What is the number of lines in the data holding the word "center"? Give that number by itself.

**DATA IN THIS EXERCISE:**
☆ ☆ ☆
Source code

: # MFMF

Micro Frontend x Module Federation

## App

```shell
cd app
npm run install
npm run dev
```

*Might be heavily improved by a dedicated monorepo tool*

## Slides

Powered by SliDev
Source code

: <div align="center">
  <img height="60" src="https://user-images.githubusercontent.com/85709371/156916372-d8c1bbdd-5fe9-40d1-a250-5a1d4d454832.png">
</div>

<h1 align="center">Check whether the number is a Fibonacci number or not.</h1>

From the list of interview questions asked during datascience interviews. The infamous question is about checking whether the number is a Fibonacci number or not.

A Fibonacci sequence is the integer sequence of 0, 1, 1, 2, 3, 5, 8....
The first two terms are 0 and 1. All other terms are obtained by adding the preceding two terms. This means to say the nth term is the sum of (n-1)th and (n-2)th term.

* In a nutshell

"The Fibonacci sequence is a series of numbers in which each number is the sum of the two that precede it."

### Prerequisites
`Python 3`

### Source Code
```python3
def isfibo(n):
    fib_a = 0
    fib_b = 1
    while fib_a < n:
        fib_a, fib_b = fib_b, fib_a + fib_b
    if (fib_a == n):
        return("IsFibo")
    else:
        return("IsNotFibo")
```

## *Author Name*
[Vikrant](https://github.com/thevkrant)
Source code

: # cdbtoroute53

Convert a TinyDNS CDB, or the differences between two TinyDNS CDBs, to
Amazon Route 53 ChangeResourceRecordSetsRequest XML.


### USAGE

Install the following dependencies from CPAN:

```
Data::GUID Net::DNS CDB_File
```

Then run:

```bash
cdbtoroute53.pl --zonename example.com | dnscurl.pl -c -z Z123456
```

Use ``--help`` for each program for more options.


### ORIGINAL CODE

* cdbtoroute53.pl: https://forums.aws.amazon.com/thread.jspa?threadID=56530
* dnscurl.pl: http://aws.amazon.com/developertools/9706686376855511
☆ ☆ ☆
**EXERCISE RESPONSE:** 2